## TASK PROMPT
Below is a listing; repeat exactly the lines from the one containing "efecto**, solo existen" to the one containing "finito) y **ALGO", both included.

## EXTRACTED DATA
┌──
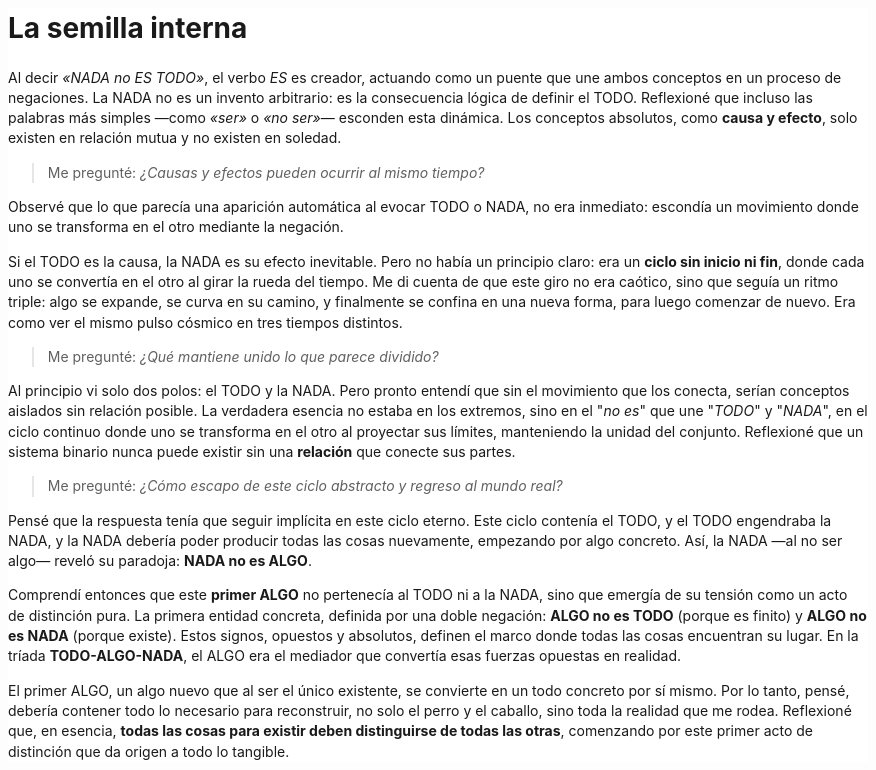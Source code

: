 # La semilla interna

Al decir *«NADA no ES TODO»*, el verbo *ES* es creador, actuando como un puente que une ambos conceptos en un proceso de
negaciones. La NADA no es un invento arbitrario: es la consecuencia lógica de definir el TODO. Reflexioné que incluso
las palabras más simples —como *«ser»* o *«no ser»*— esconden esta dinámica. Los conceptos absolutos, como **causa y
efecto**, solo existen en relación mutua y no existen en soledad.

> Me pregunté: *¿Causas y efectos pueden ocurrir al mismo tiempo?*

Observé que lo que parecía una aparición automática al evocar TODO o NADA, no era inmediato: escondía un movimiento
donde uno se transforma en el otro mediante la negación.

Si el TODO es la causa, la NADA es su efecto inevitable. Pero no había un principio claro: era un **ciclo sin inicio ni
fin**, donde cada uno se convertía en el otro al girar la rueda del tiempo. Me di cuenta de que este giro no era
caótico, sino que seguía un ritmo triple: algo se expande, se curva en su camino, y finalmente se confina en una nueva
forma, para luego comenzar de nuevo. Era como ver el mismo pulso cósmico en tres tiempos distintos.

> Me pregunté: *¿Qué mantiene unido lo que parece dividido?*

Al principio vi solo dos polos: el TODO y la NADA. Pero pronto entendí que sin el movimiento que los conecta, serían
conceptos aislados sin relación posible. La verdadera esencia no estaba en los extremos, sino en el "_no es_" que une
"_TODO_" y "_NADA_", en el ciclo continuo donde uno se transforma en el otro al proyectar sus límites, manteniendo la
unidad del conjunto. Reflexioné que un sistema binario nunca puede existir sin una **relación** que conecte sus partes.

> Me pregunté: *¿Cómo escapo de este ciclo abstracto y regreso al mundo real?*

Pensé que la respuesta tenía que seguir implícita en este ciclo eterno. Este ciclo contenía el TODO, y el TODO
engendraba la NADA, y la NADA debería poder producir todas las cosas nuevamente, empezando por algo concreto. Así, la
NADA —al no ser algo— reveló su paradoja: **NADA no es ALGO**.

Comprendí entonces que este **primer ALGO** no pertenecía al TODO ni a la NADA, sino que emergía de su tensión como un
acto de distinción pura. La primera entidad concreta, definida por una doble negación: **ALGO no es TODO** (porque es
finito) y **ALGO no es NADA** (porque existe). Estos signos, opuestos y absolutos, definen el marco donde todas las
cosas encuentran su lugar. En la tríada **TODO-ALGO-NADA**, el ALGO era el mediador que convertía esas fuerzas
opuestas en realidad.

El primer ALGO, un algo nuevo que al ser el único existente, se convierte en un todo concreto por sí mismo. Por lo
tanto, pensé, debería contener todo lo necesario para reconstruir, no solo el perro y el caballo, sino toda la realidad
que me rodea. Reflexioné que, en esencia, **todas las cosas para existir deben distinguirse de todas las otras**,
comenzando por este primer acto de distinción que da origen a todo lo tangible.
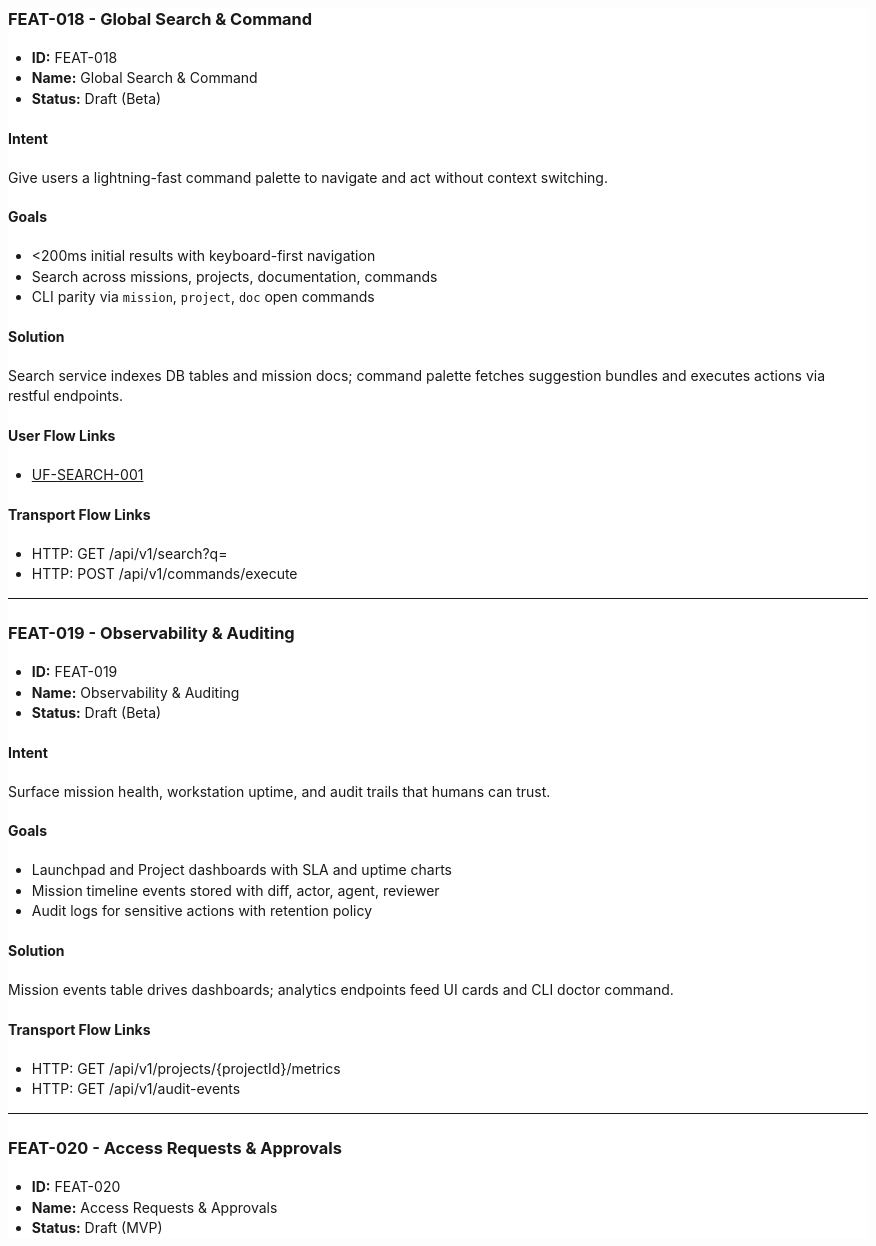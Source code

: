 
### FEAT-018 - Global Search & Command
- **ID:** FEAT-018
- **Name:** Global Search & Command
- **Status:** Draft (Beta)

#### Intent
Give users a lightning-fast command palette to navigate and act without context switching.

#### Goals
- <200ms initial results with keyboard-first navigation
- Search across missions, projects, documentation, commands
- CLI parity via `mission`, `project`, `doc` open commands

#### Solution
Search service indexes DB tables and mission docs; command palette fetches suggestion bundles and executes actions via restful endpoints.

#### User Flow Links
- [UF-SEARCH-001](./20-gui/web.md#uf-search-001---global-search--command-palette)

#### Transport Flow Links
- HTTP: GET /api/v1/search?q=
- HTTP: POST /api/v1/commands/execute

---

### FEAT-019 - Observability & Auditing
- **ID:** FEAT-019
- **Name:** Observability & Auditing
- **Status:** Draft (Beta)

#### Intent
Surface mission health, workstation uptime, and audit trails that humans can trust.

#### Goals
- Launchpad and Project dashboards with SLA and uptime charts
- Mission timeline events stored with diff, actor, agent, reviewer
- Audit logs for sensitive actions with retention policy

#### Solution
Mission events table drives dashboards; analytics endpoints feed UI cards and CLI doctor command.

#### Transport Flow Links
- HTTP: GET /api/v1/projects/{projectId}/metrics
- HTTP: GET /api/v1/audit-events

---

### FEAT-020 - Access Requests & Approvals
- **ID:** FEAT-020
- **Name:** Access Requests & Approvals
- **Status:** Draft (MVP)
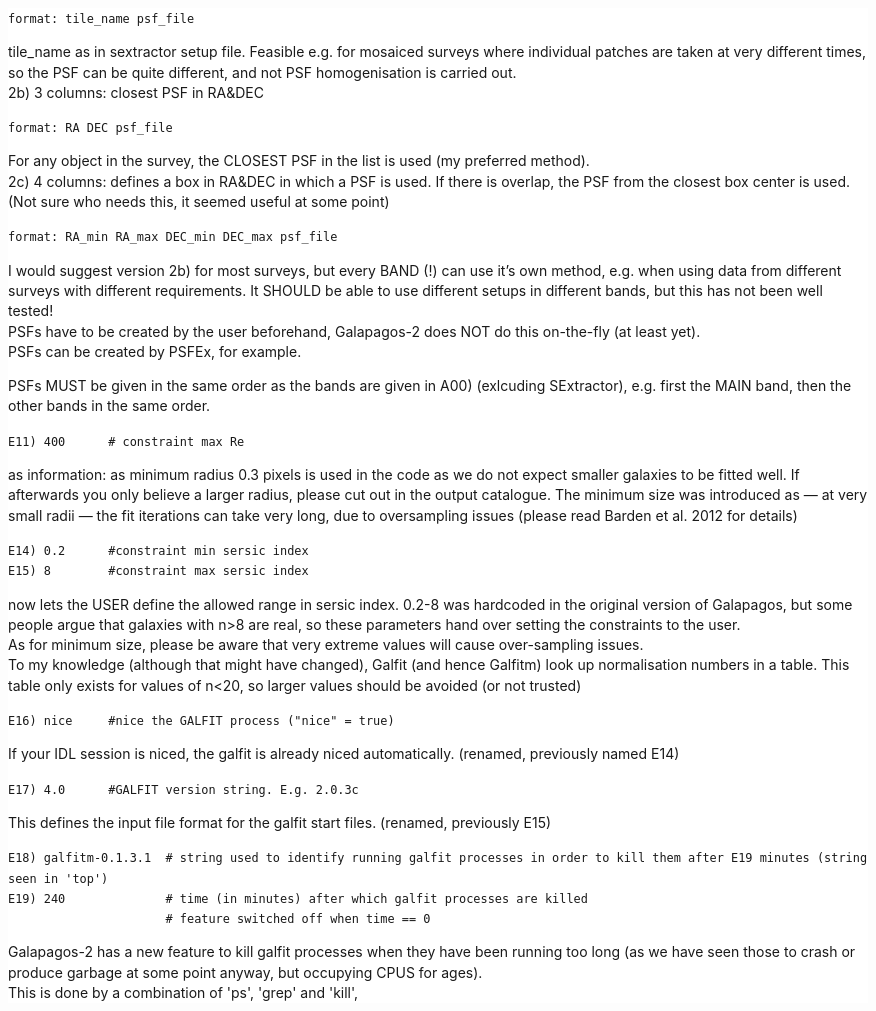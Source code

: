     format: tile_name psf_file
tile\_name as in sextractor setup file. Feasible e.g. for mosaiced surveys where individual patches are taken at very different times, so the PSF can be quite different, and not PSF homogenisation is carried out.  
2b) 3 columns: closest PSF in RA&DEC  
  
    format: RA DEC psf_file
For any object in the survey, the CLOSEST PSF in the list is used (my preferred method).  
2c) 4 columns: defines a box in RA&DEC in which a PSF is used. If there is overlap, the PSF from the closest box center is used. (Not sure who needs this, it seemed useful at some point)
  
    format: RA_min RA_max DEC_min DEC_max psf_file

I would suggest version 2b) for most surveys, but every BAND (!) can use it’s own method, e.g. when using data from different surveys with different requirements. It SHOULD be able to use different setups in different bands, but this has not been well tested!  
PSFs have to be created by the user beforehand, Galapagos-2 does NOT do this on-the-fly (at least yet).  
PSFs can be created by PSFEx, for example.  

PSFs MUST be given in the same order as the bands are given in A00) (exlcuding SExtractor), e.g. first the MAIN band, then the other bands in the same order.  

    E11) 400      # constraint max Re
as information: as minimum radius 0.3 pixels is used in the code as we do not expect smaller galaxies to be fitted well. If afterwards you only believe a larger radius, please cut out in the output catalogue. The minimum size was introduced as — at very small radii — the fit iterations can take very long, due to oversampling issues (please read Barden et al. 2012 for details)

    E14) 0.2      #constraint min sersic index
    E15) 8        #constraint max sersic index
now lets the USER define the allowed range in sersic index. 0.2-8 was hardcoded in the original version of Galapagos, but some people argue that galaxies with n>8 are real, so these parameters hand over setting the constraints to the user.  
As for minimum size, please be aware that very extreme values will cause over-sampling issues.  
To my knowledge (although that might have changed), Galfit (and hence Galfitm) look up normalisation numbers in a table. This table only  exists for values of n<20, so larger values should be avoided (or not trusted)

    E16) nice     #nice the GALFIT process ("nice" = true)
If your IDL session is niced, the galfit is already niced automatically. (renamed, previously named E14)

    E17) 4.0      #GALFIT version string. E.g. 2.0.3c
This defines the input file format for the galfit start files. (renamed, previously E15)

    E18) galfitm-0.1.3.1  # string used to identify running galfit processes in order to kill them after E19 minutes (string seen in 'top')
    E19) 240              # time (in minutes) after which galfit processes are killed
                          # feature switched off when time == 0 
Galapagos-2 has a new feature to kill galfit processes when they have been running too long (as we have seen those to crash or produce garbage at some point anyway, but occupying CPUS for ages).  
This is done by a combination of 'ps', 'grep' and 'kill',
└──
## RESPONSE FOR THIS EXERCISE
efecto**, solo existen en relación mutua y no existen en soledad.

> Me pregunté: *¿Causas y efectos pueden ocurrir al mismo tiempo?*

Observé que lo que parecía una aparición automática al evocar TODO o NADA, no era inmediato: escondía un movimiento
donde uno se transforma en el otro mediante la negación.

Si el TODO es la causa, la NADA es su efecto inevitable. Pero no había un principio claro: era un **ciclo sin inicio ni
fin**, donde cada uno se convertía en el otro al girar la rueda del tiempo. Me di cuenta de que este giro no era
caótico, sino que seguía un ritmo triple: algo se expande, se curva en su camino, y finalmente se confina en una nueva
forma, para luego comenzar de nuevo. Era como ver el mismo pulso cósmico en tres tiempos distintos.

> Me pregunté: *¿Qué mantiene unido lo que parece dividido?*

Al principio vi solo dos polos: el TODO y la NADA. Pero pronto entendí que sin el movimiento que los conecta, serían
conceptos aislados sin relación posible. La verdadera esencia no estaba en los extremos, sino en el "_no es_" que une
"_TODO_" y "_NADA_", en el ciclo continuo donde uno se transforma en el otro al proyectar sus límites, manteniendo la
unidad del conjunto. Reflexioné que un sistema binario nunca puede existir sin una **relación** que conecte sus partes.

> Me pregunté: *¿Cómo escapo de este ciclo abstracto y regreso al mundo real?*

Pensé que la respuesta tenía que seguir implícita en este ciclo eterno. Este ciclo contenía el TODO, y el TODO
engendraba la NADA, y la NADA debería poder producir todas las cosas nuevamente, empezando por algo concreto. Así, la
NADA —al no ser algo— reveló su paradoja: **NADA no es ALGO**.

Comprendí entonces que este **primer ALGO** no pertenecía al TODO ni a la NADA, sino que emergía de su tensión como un
acto de distinción pura. La primera entidad concreta, definida por una doble negación: **ALGO no es TODO** (porque es
finito) y **ALGO no es NADA** (porque existe). Estos signos, opuestos y absolutos, definen el marco donde todas las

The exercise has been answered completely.